Anyway, there are certain rewards common to all the human-powered vehicles I've tried or looked at. Chief among these are:
Pretty much any kind of human-powered vehicle is powered by a human ... you. And that means exercise. Depending on the type of vehicle, you may be using different muscle groups, but you're pretty much guaranteed to be doing some work to get around, especially climbing hills, etc.
You may be using other muscles just to maintain balance, may be fighting wind resistance, and may be using more or less agility, coordination, etc. to keep going safely. It's all good. In addition, you're getting fresh (presumably) air, sunshine, and all that other good stuff.
Finally, this kind of exercise is a great way to reduce stress, and that may have the biggest health benefit of all.
As a rider, you're part of the "green" revolution. You're not burning fossil fuels. You're not adding noise to the environment, and you're reducing the demand for automobile facilities like roads, parking garages, etc.

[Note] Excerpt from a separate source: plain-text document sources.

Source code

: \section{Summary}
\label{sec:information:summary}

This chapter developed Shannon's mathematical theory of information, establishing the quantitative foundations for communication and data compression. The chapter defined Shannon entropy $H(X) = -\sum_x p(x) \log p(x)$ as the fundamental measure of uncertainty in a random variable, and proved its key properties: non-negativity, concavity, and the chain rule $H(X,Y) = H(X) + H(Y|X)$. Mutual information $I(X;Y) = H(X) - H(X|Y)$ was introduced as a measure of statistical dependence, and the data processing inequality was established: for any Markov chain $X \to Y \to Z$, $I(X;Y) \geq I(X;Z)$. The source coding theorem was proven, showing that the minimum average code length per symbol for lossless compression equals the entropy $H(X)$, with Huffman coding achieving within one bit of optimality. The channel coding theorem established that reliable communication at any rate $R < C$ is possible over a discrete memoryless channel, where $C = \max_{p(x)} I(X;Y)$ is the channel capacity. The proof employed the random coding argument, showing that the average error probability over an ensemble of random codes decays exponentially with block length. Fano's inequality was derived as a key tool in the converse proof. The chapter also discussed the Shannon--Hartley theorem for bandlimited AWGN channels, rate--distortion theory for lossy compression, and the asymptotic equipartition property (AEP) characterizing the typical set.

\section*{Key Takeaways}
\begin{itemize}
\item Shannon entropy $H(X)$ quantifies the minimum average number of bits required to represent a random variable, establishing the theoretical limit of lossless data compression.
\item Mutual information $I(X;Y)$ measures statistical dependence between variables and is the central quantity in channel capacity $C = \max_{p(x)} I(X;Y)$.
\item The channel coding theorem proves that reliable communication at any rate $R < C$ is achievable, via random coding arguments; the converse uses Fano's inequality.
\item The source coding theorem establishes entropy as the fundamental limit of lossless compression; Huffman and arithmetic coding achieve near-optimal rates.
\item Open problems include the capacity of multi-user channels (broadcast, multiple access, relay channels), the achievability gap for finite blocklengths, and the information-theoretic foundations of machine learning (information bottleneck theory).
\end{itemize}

It's possible to spend $10,000 on a bike, but you're going to get a really outstanding bike for that price. More common among cyclists are bikes in the $500 to $1500 range. That still gets you an excellent piece of equipment, and one that requires no gasoline.
Repairs and maintenance are also substantially cheaper than for cars. In fact, you can easily learn to do much of the routine work yourself, which both saves you money and gives you the satisfaction of knowing you can keep yourself mobile.
There are other, more expensive options. You can get a fully enclosed velomobile for $5,000 or more. But these are luxuries.
It's not true for everyone, but for me at least, I can bike to my office about as quickly as I can drive there. If I bike to the subway station and take the train, it's much faster than driving or taking the bus to that same station and taking that same train.
If your commute is largely urban, there's a good chance you can save yourself time by going under your own steam.
It's hard to describe the feeling you get moving along on your own power, enjoying the scenery, hailing other cyclists, and controlling the situation. Of course, it's not all candy. You may have to contend with traffic, tight schedules, hills, bad roadways, reckless joggers and just plain terrible weather. It takes a while to find the right route, the right equipment and accessories and, above all, the right state of mind.
But once you do, you can overcome all these difficulties, and still feel a harmonious sense of well being. There's nothing like it.